Tuesday 19 January 2021

Monitor lizards’ huge burrow systems can shelter hundreds of small animals

 

sand goanna monitor lizard

A sand goanna (Varanus gouldii), a type of monitor lizard, peers out from a burrow entrance in Francois Peron National Park in Western Australia. Such burrows act as refuges for dozens of animal species.

JOHN SULLIVAN

Meters below the copper, sun-broiled dirt of northwestern Australia, an entire community hides in the dark. Geckos lay their eggs as centipedes and scorpions scuttle by. A snake glides deeper underground, away from the light. This subterranean menagerie is capitalizing on an old burrow, gouged into the earth by a massive lizard. 

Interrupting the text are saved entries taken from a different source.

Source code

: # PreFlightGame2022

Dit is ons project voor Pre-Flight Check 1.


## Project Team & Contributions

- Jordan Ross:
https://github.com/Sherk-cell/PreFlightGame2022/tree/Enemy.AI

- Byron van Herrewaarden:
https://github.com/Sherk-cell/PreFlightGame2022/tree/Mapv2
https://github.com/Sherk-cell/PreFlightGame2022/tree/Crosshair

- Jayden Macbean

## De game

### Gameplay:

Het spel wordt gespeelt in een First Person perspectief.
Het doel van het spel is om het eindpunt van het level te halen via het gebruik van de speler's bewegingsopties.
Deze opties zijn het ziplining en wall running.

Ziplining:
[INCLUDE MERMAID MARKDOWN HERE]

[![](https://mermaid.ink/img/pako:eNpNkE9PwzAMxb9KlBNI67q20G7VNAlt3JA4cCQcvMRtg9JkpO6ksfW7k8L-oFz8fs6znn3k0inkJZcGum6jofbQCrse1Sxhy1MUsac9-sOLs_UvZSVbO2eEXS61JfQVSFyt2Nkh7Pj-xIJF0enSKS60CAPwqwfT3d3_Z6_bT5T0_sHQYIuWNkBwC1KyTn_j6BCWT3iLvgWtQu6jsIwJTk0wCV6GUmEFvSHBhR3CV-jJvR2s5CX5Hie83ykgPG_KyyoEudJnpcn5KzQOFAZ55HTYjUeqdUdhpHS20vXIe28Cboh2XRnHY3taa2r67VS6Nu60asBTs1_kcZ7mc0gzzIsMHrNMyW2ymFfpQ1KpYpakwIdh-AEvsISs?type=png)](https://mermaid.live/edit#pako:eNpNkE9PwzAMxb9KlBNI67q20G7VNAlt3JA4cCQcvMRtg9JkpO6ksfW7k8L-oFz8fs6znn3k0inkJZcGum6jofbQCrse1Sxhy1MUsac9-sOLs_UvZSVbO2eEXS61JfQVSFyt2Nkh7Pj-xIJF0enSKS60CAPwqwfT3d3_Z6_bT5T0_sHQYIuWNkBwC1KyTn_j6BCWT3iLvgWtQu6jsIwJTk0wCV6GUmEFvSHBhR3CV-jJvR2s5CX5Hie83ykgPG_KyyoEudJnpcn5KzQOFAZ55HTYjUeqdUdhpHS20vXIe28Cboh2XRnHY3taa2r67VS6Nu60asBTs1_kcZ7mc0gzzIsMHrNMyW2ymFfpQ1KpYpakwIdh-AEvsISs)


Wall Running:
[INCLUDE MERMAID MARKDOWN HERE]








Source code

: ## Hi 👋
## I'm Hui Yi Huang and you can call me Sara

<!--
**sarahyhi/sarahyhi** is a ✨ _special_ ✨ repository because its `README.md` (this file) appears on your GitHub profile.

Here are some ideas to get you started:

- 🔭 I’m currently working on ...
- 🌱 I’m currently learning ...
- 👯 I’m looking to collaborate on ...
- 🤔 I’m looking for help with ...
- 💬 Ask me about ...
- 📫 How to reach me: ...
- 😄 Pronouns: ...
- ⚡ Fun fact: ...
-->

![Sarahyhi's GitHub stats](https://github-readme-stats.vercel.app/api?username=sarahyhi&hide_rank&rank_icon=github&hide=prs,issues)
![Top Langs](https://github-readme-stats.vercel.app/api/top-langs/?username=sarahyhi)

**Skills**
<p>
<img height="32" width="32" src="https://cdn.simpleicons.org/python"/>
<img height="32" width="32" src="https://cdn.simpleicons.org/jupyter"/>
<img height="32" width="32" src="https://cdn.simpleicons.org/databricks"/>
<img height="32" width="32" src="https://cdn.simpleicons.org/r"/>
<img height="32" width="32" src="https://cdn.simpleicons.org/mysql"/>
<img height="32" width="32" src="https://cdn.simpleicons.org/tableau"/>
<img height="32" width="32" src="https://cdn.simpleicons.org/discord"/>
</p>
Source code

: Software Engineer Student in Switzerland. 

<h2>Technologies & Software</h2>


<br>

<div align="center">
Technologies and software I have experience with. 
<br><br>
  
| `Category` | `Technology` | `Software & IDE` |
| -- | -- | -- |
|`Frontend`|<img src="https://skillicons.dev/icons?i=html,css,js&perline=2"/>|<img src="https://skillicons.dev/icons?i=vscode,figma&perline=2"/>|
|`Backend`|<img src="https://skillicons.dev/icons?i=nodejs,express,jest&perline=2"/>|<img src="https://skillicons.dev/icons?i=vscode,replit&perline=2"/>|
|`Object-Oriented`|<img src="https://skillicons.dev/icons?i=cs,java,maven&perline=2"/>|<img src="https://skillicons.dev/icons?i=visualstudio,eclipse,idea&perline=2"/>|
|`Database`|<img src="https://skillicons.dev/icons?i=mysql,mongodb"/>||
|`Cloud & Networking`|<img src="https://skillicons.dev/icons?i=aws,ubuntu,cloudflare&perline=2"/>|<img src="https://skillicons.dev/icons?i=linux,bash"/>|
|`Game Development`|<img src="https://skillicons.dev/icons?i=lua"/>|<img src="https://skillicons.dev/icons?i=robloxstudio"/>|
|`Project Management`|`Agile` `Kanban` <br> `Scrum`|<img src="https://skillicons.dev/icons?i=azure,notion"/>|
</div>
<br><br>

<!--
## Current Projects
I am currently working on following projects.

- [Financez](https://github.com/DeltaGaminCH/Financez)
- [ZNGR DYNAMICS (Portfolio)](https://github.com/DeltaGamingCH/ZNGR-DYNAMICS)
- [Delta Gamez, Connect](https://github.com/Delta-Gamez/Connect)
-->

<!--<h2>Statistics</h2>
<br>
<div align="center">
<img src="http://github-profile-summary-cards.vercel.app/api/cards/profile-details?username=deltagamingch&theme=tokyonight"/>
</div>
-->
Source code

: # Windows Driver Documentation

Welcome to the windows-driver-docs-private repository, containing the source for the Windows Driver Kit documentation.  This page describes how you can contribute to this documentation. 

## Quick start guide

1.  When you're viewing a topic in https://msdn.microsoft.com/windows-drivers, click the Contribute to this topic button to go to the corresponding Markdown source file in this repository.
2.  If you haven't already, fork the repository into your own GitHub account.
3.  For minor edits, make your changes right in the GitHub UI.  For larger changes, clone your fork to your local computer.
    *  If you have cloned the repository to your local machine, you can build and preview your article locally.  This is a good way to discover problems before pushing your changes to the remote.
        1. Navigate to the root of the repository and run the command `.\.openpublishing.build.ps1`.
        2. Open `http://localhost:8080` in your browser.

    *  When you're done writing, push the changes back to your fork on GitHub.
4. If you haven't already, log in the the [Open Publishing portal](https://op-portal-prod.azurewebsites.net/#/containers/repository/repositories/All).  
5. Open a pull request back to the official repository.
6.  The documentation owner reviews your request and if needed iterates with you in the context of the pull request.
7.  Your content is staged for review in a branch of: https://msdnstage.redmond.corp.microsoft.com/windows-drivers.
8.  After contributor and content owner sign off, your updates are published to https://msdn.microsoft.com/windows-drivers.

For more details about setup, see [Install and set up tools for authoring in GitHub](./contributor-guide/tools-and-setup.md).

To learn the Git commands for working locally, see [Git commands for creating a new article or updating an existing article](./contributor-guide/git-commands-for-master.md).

Now, a new study shows that two different species of Australian monitor lizard dig arrays of these burrows into the earth and that the openings have a great impact on local biodiversity, providing shelter to a surprisingly wide assortment of animal life. The findings, published December 18 in Ecology, indicate that the lizards are “ecosystem engineers,” akin to beavers that flood streams with dams or seabirds that fertilize reefs with their guano, the researchers say (SN: 7/11/18). 

Sean Doody, an ecologist at the University of South Florida in St. Petersburg, started monitoring the cat-sized lizards in northern Australia with colleagues from Australia’s University of Canberra in Bruce and the University of Newcastle. The team was tracking how invasive, poisonous cane toads were adversely impacting the reptiles.